NICT’s holography is very crude and at cursory glance, unimpressive. Schubin said most onlookers were underwhelmed. The display consists of an optical table resembling a slab of granite with a bunch of lenses and mirrors controlled by micrometers moving them fractionally.
“The pictures sucks, it’s tremendously noisy, but it exists, and it hasn’t before,” he said.
NICT, in booth No. N925, is also demonstrating what Schubin described as “minor stuff,” but nonetheless unique to NAB.
One is life-like, 3D audio processing.
“There’s a room where you can walk around and hear musicians; as you walk around or between the flute and string player,” Schubin said. “It’s as if you’re there in person, but it’s just audio. You’re just walking around speakers. “
Another display features a tactile 3D experience.

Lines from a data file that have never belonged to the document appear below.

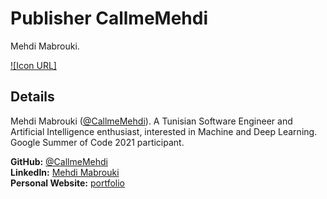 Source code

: # Publisher CallmeMehdi
Mehdi Mabrouki.

[![Icon URL]](https://avatars.githubusercontent.com/u/47258917?v=4)

## Details
Mehdi Mabrouki ([@CallmeMehdi](https://github.com/CallmeMehdi)).
A Tunisian Software Engineer and Artificial Intelligence enthusiast, interested in Machine and Deep Learning.
Google Summer of Code 2021 participant.

**GitHub:** [@CallmeMehdi](https://github.com/CallmeMehdi)\
**LinkedIn:** [Mehdi Mabrouki](https://www.linkedin.com/in/mehdimabrouki/)\
**Personal Website:** [portfolio](https://portfolio.callmemehdi.vercel.app/) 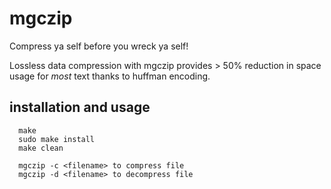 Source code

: # mgczip
Compress ya self before you wreck ya self!

Lossless data compression with mgczip provides > 50% reduction in space usage 
for _most_ text thanks to huffman encoding. 

## installation and usage

      make
      sudo make install
      make clean

      mgczip -c <filename> to compress file
      mgczip -d <filename> to decompress file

“You put on shutter 3D glasses, look at an ancient Japanese mirror on a screen, hold a pen in your hand. You push it to the mirror, and you feel it pushing back. You can feel the texture of mirror and the frame,” he said.
The mirror is merely a picture on the screen, and the user isn’t actually touching the pen to it.
One other notable display involved a cube with what appeared to be a soccer ball inside of it that looked like the real deal as the viewer moved around it, but was actually a projection on a set of lenticular LCDs.
However, it was the crude holography that delighted the veteran video engineer who’s walked hundreds of miles on the Las Vegas Convention Center floor over the years.
“To me, this is like looking in on John Logie Baird’s first TV image in 1925,” he said.